▶ [EXERCISE GOAL]: In the entries below, find each line with the word "failed" and return it.

▶ [MATERIAL PROVIDED]:

===

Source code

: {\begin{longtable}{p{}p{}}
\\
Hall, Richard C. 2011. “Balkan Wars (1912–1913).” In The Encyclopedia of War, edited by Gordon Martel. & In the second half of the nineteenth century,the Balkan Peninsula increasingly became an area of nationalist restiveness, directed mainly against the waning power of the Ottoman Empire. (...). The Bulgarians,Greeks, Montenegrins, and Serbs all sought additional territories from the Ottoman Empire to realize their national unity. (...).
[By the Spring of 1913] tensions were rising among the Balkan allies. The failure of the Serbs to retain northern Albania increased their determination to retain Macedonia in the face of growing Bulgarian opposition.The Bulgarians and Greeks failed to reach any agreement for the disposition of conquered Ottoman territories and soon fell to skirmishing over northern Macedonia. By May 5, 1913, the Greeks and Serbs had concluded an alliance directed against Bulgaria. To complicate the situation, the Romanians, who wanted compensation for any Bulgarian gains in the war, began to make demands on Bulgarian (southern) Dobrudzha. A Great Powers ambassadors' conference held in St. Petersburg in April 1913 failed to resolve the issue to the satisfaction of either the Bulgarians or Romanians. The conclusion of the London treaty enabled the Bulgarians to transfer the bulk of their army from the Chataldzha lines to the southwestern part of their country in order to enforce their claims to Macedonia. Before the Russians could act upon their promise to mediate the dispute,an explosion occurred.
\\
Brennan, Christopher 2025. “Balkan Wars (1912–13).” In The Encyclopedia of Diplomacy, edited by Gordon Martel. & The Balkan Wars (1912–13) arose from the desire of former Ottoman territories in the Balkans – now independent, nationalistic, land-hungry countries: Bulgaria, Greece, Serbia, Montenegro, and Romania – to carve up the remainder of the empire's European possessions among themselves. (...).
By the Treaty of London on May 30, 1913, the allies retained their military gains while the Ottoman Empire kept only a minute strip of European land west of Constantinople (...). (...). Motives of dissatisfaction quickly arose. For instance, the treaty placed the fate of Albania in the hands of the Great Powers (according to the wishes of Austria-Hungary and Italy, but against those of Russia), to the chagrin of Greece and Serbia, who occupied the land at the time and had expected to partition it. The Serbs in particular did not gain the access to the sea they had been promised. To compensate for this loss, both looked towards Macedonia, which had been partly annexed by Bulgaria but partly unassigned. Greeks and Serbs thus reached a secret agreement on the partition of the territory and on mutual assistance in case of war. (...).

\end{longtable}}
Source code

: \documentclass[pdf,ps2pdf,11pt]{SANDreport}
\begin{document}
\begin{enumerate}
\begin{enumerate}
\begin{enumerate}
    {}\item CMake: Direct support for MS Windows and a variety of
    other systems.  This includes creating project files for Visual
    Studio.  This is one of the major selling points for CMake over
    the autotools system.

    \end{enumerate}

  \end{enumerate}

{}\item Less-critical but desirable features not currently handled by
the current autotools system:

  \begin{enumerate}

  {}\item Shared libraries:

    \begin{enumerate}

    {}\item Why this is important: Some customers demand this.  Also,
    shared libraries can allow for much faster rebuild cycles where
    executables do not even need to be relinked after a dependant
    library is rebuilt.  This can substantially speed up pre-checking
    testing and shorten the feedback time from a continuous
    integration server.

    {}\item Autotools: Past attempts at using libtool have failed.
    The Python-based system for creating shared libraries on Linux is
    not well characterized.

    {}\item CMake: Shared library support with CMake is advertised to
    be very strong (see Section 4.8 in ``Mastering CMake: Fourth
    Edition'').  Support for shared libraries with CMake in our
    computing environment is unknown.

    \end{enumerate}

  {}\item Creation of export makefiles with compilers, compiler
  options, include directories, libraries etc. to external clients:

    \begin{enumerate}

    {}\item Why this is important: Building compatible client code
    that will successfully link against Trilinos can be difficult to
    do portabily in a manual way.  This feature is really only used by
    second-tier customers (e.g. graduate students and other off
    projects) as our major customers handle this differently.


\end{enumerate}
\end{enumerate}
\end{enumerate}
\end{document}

===

▶ [SOLUTION FOR THIS TASK]:
[By the Spring of 1913] tensions were rising among the Balkan allies. The failure of the Serbs to retain northern Albania increased their determination to retain Macedonia in the face of growing Bulgarian opposition.The Bulgarians and Greeks failed to reach any agreement for the disposition of conquered Ottoman territories and soon fell to skirmishing over northern Macedonia. By May 5, 1913, the Greeks and Serbs had concluded an alliance directed against Bulgaria. To complicate the situation, the Romanians, who wanted compensation for any Bulgarian gains in the war, began to make demands on Bulgarian (southern) Dobrudzha. A Great Powers ambassadors' conference held in St. Petersburg in April 1913 failed to resolve the issue to the satisfaction of either the Bulgarians or Romanians. The conclusion of the London treaty enabled the Bulgarians to transfer the bulk of their army from the Chataldzha lines to the southwestern part of their country in order to enforce their claims to Macedonia. Before the Russians could act upon their promise to mediate the dispute,an explosion occurred.
    {}\item Autotools: Past attempts at using libtool have failed.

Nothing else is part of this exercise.